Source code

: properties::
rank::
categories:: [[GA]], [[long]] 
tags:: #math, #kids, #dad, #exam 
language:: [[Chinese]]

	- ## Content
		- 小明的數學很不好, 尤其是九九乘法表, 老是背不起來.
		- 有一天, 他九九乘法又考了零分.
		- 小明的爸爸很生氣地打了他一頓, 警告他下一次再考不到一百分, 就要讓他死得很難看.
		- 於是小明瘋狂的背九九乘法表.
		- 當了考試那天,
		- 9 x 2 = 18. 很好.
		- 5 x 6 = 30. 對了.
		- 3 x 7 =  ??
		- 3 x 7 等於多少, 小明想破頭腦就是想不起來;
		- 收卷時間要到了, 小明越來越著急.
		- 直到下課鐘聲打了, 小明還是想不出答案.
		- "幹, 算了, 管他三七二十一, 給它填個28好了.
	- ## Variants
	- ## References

* * *

* **WHAT TO PRODUCE**: Please type the entries above out again exactly.

* **SOLUTION FOR THIS EXERCISE**:
Source code

: properties::
rank::
categories:: [[GA]], [[long]] 
tags:: #math, #kids, #dad, #exam 
language:: [[Chinese]]

	- ## Content
		- 小明的數學很不好, 尤其是九九乘法表, 老是背不起來.
		- 有一天, 他九九乘法又考了零分.
		- 小明的爸爸很生氣地打了他一頓, 警告他下一次再考不到一百分, 就要讓他死得很難看.
		- 於是小明瘋狂的背九九乘法表.
		- 當了考試那天,
		- 9 x 2 = 18. 很好.
		- 5 x 6 = 30. 對了.
		- 3 x 7 =  ??
		- 3 x 7 等於多少, 小明想破頭腦就是想不起來;
		- 收卷時間要到了, 小明越來越著急.
		- 直到下課鐘聲打了, 小明還是想不出答案.
		- "幹, 算了, 管他三七二十一, 給它填個28好了.
	- ## Variants
	- ## References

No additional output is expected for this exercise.